England arrived in India as defending champions but are on course to leave with their tail between their legs after losing four of their first five games.
The all-conquering hosts are next up in Lucknow on Sunday – on paper their toughest assignment of all – and another loss would represent England’s worst-ever sequence at the tournament.
The question marks are piling up with every disappointing result, with team selection, tactics and the England and Wales Cricket Board’s structural commitment to the 50-over game all under scrutiny.
Captain Jos Buttler and head coach Matthew Mott have both been forced to defend their positions and Trescothick made it clear the situation was taking its toll.
“We’ve just not been matching up to the levels we expect and of course it’s disappointing,” he said.
“We’re all feeling it. We’re all feeling the heat. It’s challenging for everyone.
“But what can you do? We prepared the same. Every practice we go through, we’re coming out the other side thinking we’re in a good place and feeling quite right.
“But it’s just not quite worked when we’ve gone into the games.”
The drop off in performance from a side who became the most feared white-ball side in the world on their way to the 2019 title has been so stark, there have been suggestions about England’s motivation to climb the mountain once more.
Asked if England had simply lost interest in the 50-over format, sidetracked by T20 and the ‘Bazball’ revolution in the Test arena, Trescothick resisted.
“Forgive me, I don’t want to be blunt here, but we haven’t lost faith in what it is,” he responded.
“I can’t really say too much more. We love playing any form of cricket, any form of the game that we play.
“We were desperate to come here and try and win back-to-back 50-over competitions. So, we’re still very much focused on all formats of the game.”
Lining up against India at their home can be a daunting experience at the best of times and doing so while devoid of confidence and form only makes matters worse.
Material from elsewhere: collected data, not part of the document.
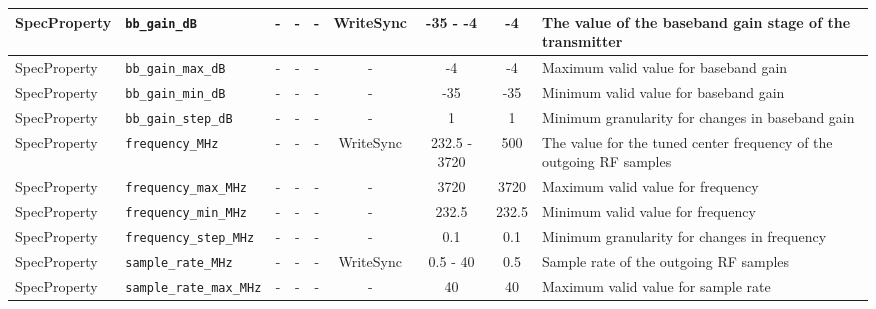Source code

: \documentclass{article}
\begin{document}
\begin{landscape}
\begin{scriptsize}
\begin{tabular}{|p{2cm}|p{4cm}|c|c|c|c|c|c|p{6.5cm}|}
			\hline
			SpecProperty & \verb+bb_gain_dB+                   & -    & -        & -          & WriteSync      & -35 - -4     & -4      & The value of the baseband gain stage of the transmitter                                       \\
			\hline
			SpecProperty & \verb+bb_gain_max_dB+               & -    & -        & -          & -              & -4           & -4      & Maximum valid value for baseband gain                                                         \\
			\hline
			SpecProperty & \verb+bb_gain_min_dB+               & -    & -        & -          & -              & -35          & -35     & Minimum valid value for baseband gain                                                         \\
			\hline
			SpecProperty & \verb+bb_gain_step_dB+              & -    & -        & -          & -              & 1            & 1       & Minimum granularity for changes in baseband gain                                              \\
			\hline
			SpecProperty & \verb+frequency_MHz+                & -    & -        & -          & WriteSync      & 232.5 - 3720 & 500     & The value for the tuned center frequency of the outgoing RF samples                           \\
			\hline
			SpecProperty & \verb+frequency_max_MHz+            & -    & -        & -          & -              & 3720         & 3720    & Maximum valid value for frequency                                                             \\
			\hline
			SpecProperty & \verb+frequency_min_MHz+            & -    & -        & -          & -              & 232.5        & 232.5   & Minimum valid value for frequency                                                             \\
			\hline
			SpecProperty & \verb+frequency_step_MHz+           & -    & -        & -          & -              & 0.1          & 0.1     & Minimum granularity for changes in frequency                                                  \\
			\hline
			SpecProperty & \verb+sample_rate_MHz+              & -    & -        & -          & WriteSync      & 0.5 - 40     & 0.5     & Sample rate of the outgoing RF samples                                                        \\
			\hline
			SpecProperty & \verb+sample_rate_max_MHz+          & -    & -        & -          & -              & 40           & 40      & Maximum valid value for sample rate                                                           \\

\end{tabular}
\end{scriptsize}
\end{landscape}
\end{document}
Rohit Sharma’s side bring a 100 per cent record into the match and are likely to be aided by a highly partisan crowd and, if local reports on the ground are to be believed, a helpful turning pitch.
But Trescothick hopes to see England thrive under adversity.
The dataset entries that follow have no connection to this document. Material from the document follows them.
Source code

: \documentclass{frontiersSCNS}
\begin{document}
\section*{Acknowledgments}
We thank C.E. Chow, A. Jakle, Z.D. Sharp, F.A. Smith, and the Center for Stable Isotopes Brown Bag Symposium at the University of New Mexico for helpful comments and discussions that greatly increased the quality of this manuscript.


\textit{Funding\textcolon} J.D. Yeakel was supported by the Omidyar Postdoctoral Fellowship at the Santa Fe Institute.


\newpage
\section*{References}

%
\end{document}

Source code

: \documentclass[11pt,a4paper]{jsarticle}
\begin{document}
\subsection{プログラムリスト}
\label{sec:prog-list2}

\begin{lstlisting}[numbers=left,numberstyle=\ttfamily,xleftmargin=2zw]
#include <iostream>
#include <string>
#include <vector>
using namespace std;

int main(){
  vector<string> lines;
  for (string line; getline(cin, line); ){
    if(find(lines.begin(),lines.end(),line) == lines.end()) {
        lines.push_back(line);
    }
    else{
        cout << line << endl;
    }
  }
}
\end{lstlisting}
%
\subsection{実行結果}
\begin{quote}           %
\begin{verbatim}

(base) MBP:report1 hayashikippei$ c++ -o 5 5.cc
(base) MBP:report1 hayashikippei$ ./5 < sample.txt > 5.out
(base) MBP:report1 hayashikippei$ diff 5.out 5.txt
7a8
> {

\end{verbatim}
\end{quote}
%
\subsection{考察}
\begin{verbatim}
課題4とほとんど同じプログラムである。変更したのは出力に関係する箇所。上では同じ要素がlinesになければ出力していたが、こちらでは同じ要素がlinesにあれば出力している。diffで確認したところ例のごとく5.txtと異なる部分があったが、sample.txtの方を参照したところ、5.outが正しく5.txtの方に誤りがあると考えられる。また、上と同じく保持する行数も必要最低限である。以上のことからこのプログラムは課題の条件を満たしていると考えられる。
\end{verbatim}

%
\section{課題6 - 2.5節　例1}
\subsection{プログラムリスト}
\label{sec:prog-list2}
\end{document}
“I think playing against India in a World Cup in their own country is a special part of the game,” he said.
“You know there’ll be a big crowd and there’ll be a wonderful occasion. The atmosphere is going to be electric.”
England will surely consider bringing Harry Brook back into their under-performing batting line-up after surprisingly dropping him last time out, while Gus Atkinson, Sam Curran and the recently-arrived Brydon Carse all stand by to help refresh the bowling stocks.
There will be some temptation to play all three in an overt act of adding a more youthful sheen to an ageing outfit, but England may exert more restraint given the size of the task ahead against the likes of Rohit and Virat Kohli.